WHAT THE EXERCISE ASKS – What is needed is an exact retyping of the records below, from the first line through the line that contains "而是我给不出一个能让那些个不".

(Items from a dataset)
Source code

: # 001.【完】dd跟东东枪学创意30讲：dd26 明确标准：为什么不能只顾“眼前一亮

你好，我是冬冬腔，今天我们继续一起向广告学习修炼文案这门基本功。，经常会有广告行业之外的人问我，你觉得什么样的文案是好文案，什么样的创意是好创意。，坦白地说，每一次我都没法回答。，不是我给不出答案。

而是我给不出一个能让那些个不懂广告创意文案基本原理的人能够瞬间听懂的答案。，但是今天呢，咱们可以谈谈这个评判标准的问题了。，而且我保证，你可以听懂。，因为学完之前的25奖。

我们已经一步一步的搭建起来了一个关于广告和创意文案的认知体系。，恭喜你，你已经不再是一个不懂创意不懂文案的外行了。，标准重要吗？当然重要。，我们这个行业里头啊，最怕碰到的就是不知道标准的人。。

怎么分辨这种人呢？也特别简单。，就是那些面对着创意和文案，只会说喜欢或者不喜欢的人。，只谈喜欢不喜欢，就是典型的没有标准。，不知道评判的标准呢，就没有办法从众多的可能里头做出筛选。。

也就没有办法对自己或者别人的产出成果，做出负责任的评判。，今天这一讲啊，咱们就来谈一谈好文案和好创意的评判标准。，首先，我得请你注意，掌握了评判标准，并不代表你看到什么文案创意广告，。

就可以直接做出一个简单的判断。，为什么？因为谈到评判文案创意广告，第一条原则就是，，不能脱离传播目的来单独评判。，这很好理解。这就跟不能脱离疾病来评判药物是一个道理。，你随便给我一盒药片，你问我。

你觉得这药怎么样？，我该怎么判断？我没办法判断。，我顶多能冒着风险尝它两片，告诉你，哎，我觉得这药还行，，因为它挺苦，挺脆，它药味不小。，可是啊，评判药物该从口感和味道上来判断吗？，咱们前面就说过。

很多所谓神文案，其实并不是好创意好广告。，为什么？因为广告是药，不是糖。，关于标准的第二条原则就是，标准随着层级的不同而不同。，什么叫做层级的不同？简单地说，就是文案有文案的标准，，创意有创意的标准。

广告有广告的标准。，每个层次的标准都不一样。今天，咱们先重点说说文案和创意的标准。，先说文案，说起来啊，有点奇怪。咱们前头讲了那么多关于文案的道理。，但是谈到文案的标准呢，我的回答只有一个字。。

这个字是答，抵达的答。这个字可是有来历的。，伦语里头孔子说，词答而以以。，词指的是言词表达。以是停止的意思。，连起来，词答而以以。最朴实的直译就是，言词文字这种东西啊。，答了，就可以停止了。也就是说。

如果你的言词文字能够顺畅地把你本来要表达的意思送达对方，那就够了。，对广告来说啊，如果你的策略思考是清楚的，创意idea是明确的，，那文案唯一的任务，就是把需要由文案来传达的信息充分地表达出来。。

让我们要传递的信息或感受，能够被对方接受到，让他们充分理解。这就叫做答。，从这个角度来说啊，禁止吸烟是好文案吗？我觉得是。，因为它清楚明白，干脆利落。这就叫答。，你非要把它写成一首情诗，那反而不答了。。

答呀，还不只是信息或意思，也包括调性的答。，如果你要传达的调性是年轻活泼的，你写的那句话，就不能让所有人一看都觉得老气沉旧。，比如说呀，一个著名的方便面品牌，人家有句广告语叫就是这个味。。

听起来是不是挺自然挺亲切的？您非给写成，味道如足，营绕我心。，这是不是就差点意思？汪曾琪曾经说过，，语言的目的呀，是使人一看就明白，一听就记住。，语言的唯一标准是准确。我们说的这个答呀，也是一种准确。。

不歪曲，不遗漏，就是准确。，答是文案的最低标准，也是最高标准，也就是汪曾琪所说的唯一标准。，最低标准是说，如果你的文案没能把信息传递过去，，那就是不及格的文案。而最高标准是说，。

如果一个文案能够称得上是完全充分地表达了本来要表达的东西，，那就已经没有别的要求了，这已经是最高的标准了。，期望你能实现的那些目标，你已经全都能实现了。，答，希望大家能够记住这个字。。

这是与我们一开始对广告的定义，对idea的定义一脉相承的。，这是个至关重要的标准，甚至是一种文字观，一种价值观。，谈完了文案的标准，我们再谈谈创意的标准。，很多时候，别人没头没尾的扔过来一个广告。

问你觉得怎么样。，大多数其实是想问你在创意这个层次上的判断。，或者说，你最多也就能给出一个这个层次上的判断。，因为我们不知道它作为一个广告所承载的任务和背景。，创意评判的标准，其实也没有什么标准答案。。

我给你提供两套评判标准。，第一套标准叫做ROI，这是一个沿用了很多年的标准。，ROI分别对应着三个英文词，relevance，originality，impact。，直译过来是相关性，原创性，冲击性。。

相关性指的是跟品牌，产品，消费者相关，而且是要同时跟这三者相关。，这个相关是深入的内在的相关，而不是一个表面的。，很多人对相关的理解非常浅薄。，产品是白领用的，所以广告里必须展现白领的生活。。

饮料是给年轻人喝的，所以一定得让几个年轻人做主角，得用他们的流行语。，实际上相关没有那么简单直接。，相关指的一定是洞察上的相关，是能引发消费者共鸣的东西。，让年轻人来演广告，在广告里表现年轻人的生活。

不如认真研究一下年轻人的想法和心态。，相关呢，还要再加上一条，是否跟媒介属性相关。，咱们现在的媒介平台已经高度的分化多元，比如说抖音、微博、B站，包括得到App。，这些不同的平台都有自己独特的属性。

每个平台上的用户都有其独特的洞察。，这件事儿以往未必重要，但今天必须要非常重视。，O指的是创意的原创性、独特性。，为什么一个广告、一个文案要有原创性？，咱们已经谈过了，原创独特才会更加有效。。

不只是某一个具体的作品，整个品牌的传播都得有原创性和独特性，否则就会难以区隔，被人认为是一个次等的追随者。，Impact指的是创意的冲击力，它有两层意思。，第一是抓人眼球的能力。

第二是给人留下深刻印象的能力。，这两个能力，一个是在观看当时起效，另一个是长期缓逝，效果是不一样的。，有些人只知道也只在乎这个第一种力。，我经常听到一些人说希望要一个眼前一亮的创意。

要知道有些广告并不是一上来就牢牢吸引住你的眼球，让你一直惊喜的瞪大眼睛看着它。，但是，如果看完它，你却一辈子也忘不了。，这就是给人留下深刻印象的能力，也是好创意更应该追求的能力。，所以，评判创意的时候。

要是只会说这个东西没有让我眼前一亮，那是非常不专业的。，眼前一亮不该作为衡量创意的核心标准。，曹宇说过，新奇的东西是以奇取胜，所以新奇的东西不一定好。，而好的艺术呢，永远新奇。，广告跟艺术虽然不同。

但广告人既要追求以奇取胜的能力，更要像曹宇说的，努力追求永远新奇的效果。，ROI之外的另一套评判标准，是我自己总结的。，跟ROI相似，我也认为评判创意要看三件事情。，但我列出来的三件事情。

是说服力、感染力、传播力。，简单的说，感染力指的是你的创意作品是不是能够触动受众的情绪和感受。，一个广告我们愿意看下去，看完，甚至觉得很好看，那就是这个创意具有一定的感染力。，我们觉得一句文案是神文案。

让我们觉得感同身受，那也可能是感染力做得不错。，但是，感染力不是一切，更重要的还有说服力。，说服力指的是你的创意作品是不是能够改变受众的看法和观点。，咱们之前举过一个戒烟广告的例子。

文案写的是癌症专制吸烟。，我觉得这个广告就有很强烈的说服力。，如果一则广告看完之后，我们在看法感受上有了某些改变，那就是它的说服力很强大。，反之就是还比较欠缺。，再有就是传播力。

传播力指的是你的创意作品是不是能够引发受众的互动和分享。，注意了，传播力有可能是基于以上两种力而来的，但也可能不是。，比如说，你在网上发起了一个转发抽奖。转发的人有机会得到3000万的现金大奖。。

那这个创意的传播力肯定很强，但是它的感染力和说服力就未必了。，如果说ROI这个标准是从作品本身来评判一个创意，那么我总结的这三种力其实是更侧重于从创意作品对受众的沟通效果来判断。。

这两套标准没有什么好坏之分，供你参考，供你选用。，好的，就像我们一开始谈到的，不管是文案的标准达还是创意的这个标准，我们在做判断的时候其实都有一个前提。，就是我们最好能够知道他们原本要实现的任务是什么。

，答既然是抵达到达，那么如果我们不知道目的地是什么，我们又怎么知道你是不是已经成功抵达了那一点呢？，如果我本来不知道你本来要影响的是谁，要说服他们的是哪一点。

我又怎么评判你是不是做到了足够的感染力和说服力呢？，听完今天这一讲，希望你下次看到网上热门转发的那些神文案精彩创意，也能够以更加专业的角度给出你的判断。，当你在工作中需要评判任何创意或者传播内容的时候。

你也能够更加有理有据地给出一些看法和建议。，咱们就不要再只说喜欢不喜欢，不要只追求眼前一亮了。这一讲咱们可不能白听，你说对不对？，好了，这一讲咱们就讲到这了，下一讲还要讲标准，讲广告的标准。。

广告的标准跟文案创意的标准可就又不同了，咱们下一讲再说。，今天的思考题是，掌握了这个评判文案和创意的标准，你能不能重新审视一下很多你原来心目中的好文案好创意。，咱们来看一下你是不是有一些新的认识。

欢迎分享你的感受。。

ANSWER TO THE EXERCISE –
Source code

: # 001.【完】dd跟东东枪学创意30讲：dd26 明确标准：为什么不能只顾“眼前一亮

你好，我是冬冬腔，今天我们继续一起向广告学习修炼文案这门基本功。，经常会有广告行业之外的人问我，你觉得什么样的文案是好文案，什么样的创意是好创意。，坦白地说，每一次我都没法回答。，不是我给不出答案。

而是我给不出一个能让那些个不懂广告创意文案基本原理的人能够瞬间听懂的答案。，但是今天呢，咱们可以谈谈这个评判标准的问题了。，而且我保证，你可以听懂。，因为学完之前的25奖。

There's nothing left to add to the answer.